START Source records
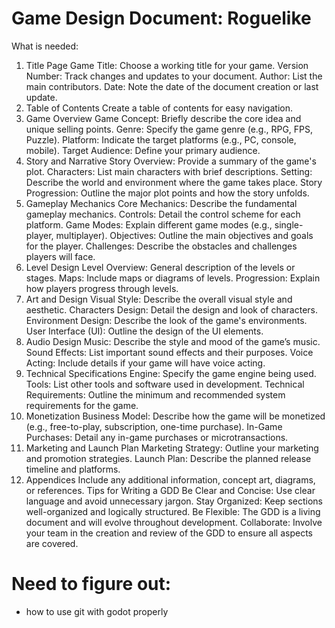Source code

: # Game Design Document: Roguelike

What is needed: 

1. Title Page
Game Title: Choose a working title for your game.
Version Number: Track changes and updates to your document.
Author: List the main contributors.
Date: Note the date of the document creation or last update.
2. Table of Contents
Create a table of contents for easy navigation.
3. Game Overview
Game Concept: Briefly describe the core idea and unique selling points.
Genre: Specify the game genre (e.g., RPG, FPS, Puzzle).
Platform: Indicate the target platforms (e.g., PC, console, mobile).
Target Audience: Define your primary audience.
4. Story and Narrative
Story Overview: Provide a summary of the game's plot.
Characters: List main characters with brief descriptions.
Setting: Describe the world and environment where the game takes place.
Story Progression: Outline the major plot points and how the story unfolds.
5. Gameplay Mechanics
Core Mechanics: Describe the fundamental gameplay mechanics.
Controls: Detail the control scheme for each platform.
Game Modes: Explain different game modes (e.g., single-player, multiplayer).
Objectives: Outline the main objectives and goals for the player.
Challenges: Describe the obstacles and challenges players will face.
6. Level Design
Level Overview: General description of the levels or stages.
Maps: Include maps or diagrams of levels.
Progression: Explain how players progress through levels.
7. Art and Design
Visual Style: Describe the overall visual style and aesthetic.
Characters Design: Detail the design and look of characters.
Environment Design: Describe the look of the game's environments.
User Interface (UI): Outline the design of the UI elements.
8. Audio Design
Music: Describe the style and mood of the game’s music.
Sound Effects: List important sound effects and their purposes.
Voice Acting: Include details if your game will have voice acting.
9. Technical Specifications
Engine: Specify the game engine being used.
Tools: List other tools and software used in development.
Technical Requirements: Outline the minimum and recommended system requirements for the game.
10. Monetization
Business Model: Describe how the game will be monetized (e.g., free-to-play, subscription, one-time purchase).
In-Game Purchases: Detail any in-game purchases or microtransactions.
11. Marketing and Launch Plan
Marketing Strategy: Outline your marketing and promotion strategies.
Launch Plan: Describe the planned release timeline and platforms.
12. Appendices
Include any additional information, concept art, diagrams, or references.
Tips for Writing a GDD
Be Clear and Concise: Use clear language and avoid unnecessary jargon.
Stay Organized: Keep sections well-organized and logically structured.
Be Flexible: The GDD is a living document and will evolve throughout development.
Collaborate: Involve your team in the creation and review of the GDD to ensure all aspects are covered.


# Need to figure out: 

- how to use git with godot properly
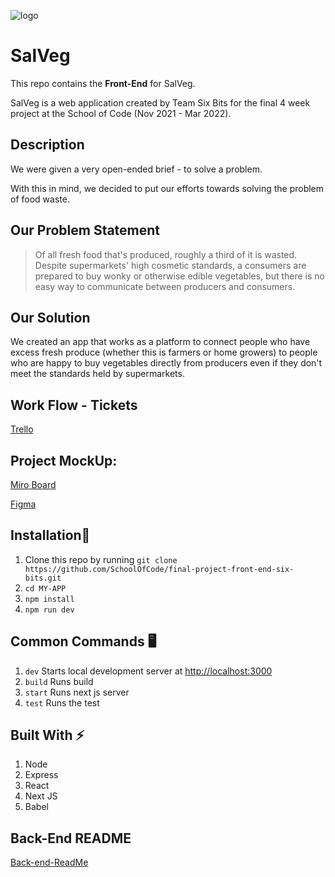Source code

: 
![logo](https://user-images.githubusercontent.com/93525369/157888177-96022560-68ce-473f-8c9a-fd497ad374ba.png)

# SalVeg

This repo contains the **Front-End** for SalVeg. 

SalVeg is a web application created by Team Six Bits for the final 4 week project at the School of Code (Nov 2021 - Mar 2022).

## Description

We were given a very open-ended brief - to solve a problem.

With this in mind, we decided to put our efforts towards solving the problem of food waste.

## Our Problem Statement

> Of all fresh food that's produced, roughly a third of it is wasted.
Despite supermarkets' high cosmetic standards, a consumers are prepared to buy wonky or otherwise edible vegetables, but there is no easy way to communicate between producers and consumers.

## Our Solution

We created an app that works as a platform to connect people who have excess fresh produce (whether this is farmers or home growers) to people who are happy to buy vegetables directly from producers even if they don't meet the standards held by supermarkets.

## Work Flow - Tickets
[Trello](https://trello.com/sixbits2)

## Project MockUp:
[Miro Board](https://miro.com/app/board/uXjVONMC4Tw=/)

[Figma](https://www.figma.com/file/3p7PyRYodOVWr08FAv2QTQ/Food-waste-app?node-id=0%3A1)


## Installation🔧

1. Clone this repo by running `git clone https://github.com/SchoolOfCode/final-project-front-end-six-bits.git`
2. `cd MY-APP`
3. `npm install`
4. `npm run dev`

## Common Commands  🖥️ 

1. `dev` Starts local development server at [http://localhost:3000](http://localhost:3000)
2. `build` Runs build
3. `start` Runs next js server
4. `test` Runs the test

## Built With ⚡

1. Node
2. Express
3. React
4. Next JS
5. Babel

## Back-End README

[Back-end-ReadMe](https://github.com/SchoolOfCode/final-project-api-six-bits.git)

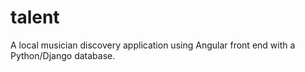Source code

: # talent
A local musician discovery application using Angular front end with a Python/Django database.
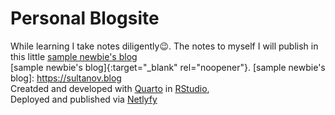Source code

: # Personal Blogsite

While learning I take notes diligently😉. The notes to myself I will publish in this little <a href="https://sultanov.blog" target="_blank">sample newbie's blog</a>
<br>[sample newbie's blog]{:target="_blank" rel="noopener"}.
[sample newbie's blog]: https://sultanov.blog
<br>Creatded and developed with [Quarto](https://quarto.org/) in [RStudio](https://posit.co/download/rstudio-desktop/),
<br>Deployed and published via [Netlyfy](https://www.netlify.com/)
END Source records
What to do
Note each line above that holds "players", then copy all of them.

Written answer
Challenges: Describe the obstacles and challenges players will face.
Progression: Explain how players progress through levels.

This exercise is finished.